• [Exercise details] Search the material for the string "Favorites", then return every line where it is found.
Start of Exercise input
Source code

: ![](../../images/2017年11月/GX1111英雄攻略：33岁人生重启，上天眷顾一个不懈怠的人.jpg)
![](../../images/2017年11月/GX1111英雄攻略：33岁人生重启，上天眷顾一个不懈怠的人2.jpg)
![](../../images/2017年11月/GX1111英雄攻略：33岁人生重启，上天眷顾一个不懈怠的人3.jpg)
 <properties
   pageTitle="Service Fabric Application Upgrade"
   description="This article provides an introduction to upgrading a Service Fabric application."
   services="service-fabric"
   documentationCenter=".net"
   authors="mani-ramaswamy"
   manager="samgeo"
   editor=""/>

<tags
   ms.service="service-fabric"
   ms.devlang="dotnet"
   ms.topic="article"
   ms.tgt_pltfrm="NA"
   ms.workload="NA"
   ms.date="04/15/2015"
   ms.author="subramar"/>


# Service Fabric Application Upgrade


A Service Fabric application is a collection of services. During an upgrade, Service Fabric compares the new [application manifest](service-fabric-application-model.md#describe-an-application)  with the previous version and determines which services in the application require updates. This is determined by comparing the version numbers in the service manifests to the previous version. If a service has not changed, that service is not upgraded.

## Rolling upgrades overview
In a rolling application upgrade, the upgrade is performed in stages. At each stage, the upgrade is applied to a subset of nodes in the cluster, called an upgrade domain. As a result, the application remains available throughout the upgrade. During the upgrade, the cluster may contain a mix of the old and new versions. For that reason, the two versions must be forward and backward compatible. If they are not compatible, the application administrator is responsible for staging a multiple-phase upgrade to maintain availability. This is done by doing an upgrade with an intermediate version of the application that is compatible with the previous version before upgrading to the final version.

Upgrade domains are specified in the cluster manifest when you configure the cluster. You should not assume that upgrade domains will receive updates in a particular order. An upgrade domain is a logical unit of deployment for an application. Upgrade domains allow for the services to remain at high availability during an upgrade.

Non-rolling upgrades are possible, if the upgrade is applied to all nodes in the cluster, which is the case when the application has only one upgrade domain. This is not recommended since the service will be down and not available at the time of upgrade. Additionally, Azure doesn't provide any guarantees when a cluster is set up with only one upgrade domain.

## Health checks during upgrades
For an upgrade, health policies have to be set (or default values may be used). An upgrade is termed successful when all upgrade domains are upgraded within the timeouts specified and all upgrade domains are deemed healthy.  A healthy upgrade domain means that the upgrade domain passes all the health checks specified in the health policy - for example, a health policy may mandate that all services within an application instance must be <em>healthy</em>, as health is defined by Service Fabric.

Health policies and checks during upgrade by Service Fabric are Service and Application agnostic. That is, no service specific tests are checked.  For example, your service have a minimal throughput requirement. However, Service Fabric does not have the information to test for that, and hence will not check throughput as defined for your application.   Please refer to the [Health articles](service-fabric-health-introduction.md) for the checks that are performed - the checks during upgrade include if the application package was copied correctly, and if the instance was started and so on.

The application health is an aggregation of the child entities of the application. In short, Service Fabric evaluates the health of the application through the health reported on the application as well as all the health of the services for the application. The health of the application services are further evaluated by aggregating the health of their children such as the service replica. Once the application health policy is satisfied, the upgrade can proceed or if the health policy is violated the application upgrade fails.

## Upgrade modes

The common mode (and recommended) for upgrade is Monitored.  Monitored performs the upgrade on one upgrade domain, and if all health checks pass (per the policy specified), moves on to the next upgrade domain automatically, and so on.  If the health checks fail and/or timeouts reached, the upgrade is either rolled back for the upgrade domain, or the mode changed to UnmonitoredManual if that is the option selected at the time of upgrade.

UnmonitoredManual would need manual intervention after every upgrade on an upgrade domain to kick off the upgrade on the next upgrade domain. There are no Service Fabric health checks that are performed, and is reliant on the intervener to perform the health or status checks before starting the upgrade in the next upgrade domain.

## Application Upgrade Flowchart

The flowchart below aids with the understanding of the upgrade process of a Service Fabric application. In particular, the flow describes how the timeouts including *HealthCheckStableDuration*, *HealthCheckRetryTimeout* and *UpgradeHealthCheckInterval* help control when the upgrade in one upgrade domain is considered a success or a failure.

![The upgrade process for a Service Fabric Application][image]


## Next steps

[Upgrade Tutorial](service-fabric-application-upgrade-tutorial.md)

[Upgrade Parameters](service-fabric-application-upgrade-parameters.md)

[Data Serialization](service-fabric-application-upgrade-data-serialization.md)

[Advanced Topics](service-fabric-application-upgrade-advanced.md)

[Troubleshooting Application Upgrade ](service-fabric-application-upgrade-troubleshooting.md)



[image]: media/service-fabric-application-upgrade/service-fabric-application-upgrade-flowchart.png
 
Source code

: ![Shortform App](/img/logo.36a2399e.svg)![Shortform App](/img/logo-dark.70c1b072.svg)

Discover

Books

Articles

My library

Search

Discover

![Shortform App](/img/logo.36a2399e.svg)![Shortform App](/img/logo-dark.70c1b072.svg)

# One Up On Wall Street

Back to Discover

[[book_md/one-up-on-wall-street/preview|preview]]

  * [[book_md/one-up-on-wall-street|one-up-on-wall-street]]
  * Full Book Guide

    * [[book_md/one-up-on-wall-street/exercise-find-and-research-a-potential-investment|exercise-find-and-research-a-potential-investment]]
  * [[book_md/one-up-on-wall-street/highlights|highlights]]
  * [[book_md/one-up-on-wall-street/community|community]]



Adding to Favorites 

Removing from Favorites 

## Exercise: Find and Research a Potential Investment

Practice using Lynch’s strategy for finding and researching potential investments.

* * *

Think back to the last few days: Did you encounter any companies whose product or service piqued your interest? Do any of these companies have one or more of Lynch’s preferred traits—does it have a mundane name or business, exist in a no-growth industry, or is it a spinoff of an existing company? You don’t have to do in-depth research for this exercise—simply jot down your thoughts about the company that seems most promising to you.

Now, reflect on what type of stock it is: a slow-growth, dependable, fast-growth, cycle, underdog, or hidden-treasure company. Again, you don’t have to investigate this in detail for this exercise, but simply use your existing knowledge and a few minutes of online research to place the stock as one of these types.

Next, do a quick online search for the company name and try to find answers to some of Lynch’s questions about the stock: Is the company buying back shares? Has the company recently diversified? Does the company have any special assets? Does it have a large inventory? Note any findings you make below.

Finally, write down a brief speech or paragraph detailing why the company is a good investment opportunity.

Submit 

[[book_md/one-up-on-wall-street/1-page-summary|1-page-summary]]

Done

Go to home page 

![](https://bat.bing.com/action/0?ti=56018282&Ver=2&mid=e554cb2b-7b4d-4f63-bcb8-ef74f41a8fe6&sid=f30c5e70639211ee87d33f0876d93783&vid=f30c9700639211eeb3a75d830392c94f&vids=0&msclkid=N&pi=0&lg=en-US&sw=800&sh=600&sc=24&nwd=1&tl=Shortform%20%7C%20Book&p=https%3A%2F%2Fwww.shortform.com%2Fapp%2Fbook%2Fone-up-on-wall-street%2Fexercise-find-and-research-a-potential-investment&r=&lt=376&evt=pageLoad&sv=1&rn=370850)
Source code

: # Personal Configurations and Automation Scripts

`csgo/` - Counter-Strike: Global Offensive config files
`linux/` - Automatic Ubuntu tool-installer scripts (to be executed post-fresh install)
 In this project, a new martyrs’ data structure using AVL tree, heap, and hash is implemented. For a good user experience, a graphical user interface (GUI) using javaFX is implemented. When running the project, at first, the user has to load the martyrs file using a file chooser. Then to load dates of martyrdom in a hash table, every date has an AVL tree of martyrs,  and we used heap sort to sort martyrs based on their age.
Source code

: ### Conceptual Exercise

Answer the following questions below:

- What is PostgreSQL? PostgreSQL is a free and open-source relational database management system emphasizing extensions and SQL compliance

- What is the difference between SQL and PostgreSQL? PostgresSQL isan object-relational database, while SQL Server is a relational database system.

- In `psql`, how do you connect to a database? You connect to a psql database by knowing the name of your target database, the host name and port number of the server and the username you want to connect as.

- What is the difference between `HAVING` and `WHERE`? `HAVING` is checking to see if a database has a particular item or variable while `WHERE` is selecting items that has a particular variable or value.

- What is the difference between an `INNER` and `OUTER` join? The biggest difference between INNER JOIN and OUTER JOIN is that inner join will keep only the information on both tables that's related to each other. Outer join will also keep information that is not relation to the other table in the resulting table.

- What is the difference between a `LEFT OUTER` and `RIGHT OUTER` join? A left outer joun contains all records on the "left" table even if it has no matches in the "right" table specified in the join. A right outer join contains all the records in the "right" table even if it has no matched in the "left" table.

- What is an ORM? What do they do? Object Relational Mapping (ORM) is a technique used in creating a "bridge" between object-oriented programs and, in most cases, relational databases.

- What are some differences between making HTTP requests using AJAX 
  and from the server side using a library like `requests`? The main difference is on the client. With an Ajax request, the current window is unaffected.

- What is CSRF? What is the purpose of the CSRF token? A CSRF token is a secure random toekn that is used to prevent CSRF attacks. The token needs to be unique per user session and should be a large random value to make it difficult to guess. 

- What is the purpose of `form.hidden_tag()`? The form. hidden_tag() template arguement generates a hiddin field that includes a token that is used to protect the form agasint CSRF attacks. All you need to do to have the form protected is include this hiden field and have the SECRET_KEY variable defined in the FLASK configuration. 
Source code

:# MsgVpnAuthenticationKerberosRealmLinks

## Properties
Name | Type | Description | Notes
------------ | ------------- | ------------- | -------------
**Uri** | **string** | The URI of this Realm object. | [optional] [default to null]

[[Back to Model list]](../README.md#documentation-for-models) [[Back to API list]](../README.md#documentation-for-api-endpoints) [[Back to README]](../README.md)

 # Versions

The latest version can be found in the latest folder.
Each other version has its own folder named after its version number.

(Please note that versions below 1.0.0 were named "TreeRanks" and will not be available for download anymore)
End of Exercise input
• [Solution below]
Adding to Favorites 
Removing from Favorites 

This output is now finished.